Zabludovsky and Volpe explained that they would not be able to help or advise along the way, only serving as “flies on the wall” while covering her story. After mulling for a couple of hours, Rivera agreed to make the trip with them tagging along.

They crossed the river on a small raft, and were caught. “That was just a horrible moment,” Zabludovsky said. “Oh my god, Hannah, we crossed the river, and as soon as the first of us put a foot down on Mexico, all these lights came on in the dark. It was about 3:00 in the morning. And it was the federal police and the national guard.”

She said she and Volpe identified themselves as press, afraid the police might shoot, and Rivera started pleading for the police to allow them to stay.

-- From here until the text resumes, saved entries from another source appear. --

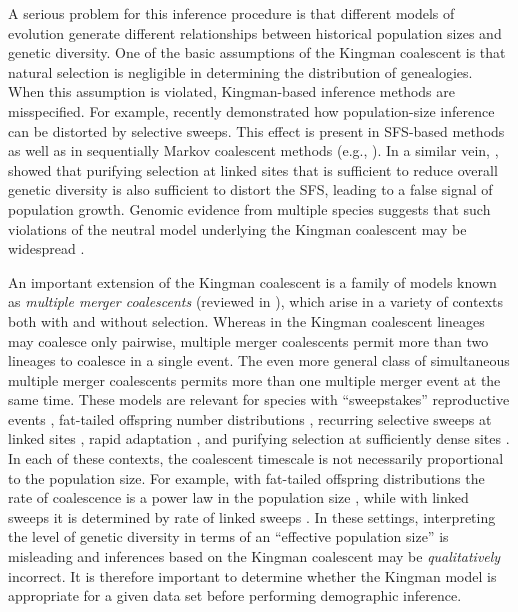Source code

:\documentclass[11pt, letterpaper]{article}   	%
\begin{document}
A serious problem for this inference procedure is that different models of evolution generate different relationships between historical population sizes and genetic diversity.
One of the basic assumptions of the Kingman coalescent is that natural selection is negligible in determining the distribution of genealogies.
When this assumption is violated, Kingman-based inference methods are misspecified.
For example, \cite{SchriderEtAl2016} recently demonstrated how population-size inference can be distorted by selective sweeps.
This effect is present in SFS-based methods as well as in sequentially Markov coalescent methods (e.g., \cite{LiDurbin2011}).
In a similar vein, \cite{CvijovicEtAl2018}, showed that purifying selection at linked sites that is sufficient to reduce overall genetic diversity is also sufficient to distort the SFS, leading to a false signal of population growth.
Genomic evidence from multiple species suggests that such violations of the neutral model underlying the Kingman coalescent may be widespread \autocite{SellaEtAl2009, Corbett-DetigEtAl2015, KernHahn2018}.

An important extension of the Kingman coalescent is a family of models known as \textit{multiple merger coalescents} \autocite{Pitman1999, Sagitov1999, DonnellyKurtz1999,} (reviewed in \cite{Eldon2016}), which arise in a variety of contexts both with and without selection.
Whereas in the Kingman coalescent lineages may coalesce only pairwise, multiple merger coalescents permit more than two lineages to coalesce in a single event.
The even more general class of simultaneous multiple merger coalescents \autocite{Schweinsberg2000, MohleSagitov2001, Sagitov2003} permits more than one multiple merger event at the same time.
These models are relevant for species with
``sweepstakes'' reproductive events \autocite{EldonWakeley2006, SargsyanWakeley2008},
fat-tailed offspring number distributions \autocite{Schweinsberg2003},
recurring selective sweeps at linked sites \autocite{DurrettSchweinsberg2005, CoopRalph},
rapid adaptation \autocite{NeherHallatscheck2013, DesaiEtAl},
and purifying selection at sufficiently dense sites \autocite{Seger, Good, Nicholaisen}.
In each of these contexts, the coalescent timescale is not necessarily proportional to the population size.
For example, with fat-tailed offspring distributions the rate of coalescence is a power law in the population size \autocite{Schweinsberg2003}, while with linked sweeps it is determined by rate of linked sweeps \autocite{DurrettSchweinsberg2005}.
In these settings, interpreting the level of genetic diversity in terms of an ``effective population size'' is misleading and inferences based on the Kingman coalescent may be \emph{qualitatively} incorrect.
It is therefore important to determine whether the Kingman model is appropriate for a given data set before performing demographic inference.
\end{document}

“I’m always going to wonder if maybe the police would have let [Rivera and her children] go if they had paid some money, but then they saw that we were there and that was no longer an option,” Zabludovsky said.

The article about Rivera’s journey ends with agents from Mexico’s National Institute of Migration arriving in a white van, “its windows reinforced with security bars,” to take Rivera and her children away.

The Madeline Dane Ross Award honors the year’s best international reporting in the print medium or digital showing a concern for the human condition.